(777) Sentindo sobre as nossas condições de saúde.

As doenças são os resultados não só dos nossos atos, mas também dos nossos pensamentos.”

São palavras do lider espiritual e ativista indiano, Mahatma Gandhi (1869-1948). São de uma clareza, que até poderiam ficar sem comentários. O que motivou este nosso encontro foi essa realidade: – Existem pessoas que só valorizam suas condições de saúde, quando estão doentes. Isso é triste, muito triste! Sempre que penso assim, lembro-me deste “sentir” de Jung: – “O que realmente somos, tem o poder de nos curar.” Vejam que ele não se referiu a nenhuma doença. Apenas ao seu entendimento de que todos nós devemos ser, o que realmente sentimos ser para nós mesmos. Complemento: A Organização Mundial da Saúde (OMS) entende que “saúde” não é apenas a ausência de doença, mas um estado de bem-estar físico, mental e social.
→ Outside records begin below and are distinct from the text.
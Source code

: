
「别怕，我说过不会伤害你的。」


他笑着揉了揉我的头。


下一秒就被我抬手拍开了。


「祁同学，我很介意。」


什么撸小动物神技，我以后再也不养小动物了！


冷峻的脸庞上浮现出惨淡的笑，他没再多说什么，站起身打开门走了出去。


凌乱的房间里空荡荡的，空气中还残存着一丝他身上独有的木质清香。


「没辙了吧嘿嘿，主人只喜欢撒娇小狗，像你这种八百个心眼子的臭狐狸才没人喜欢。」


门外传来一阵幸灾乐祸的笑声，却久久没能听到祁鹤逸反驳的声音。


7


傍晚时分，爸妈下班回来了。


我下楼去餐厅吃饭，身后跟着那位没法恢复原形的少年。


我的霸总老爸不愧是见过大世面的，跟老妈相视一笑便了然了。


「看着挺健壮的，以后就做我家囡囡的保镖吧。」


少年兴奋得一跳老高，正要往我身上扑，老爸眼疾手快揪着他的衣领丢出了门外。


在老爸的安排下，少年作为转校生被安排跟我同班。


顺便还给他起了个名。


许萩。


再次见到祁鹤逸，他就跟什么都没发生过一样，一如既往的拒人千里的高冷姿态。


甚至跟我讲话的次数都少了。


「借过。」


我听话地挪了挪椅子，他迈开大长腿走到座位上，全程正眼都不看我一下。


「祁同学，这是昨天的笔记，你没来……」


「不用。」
A psicóloga Ligia Diniz, com pós-graduação em Psicologia Junguiana, em suas considerações publicadas na edição 151 da Revista Psique, da Editora Escala, com o título “O sintoma como símbolo”, entende:

– “A doença pode ser entendida como uma maneira de demonstrar o quanto nos afastamos de nosso caminho e de nós mesmos, levando uma vida apartada de nossa verdade interior. A transformação se dá a partir de um centro saudável, que nos leva a buscar esse Ser que somos de forma singular.”

O que não podemos é ficar sem o uso de medicamentos, quando prescritos pelos médicos que nos acompanham.

Pensem nisso!

Notas:
1. A reprodução parcial ou total de qualquer parte desta mensagem, dependem de prévia autorização (Lei nº 9.610/98).
2. Havendo nesta mensagem qualquer alegação ou citação que mereça ser melhor avaliada ou que seja contrária aos interesses dos seus autores, mande sua solicitação para edsonbsb@uol.com.br

Muita paz e harmonia espiritual para todos.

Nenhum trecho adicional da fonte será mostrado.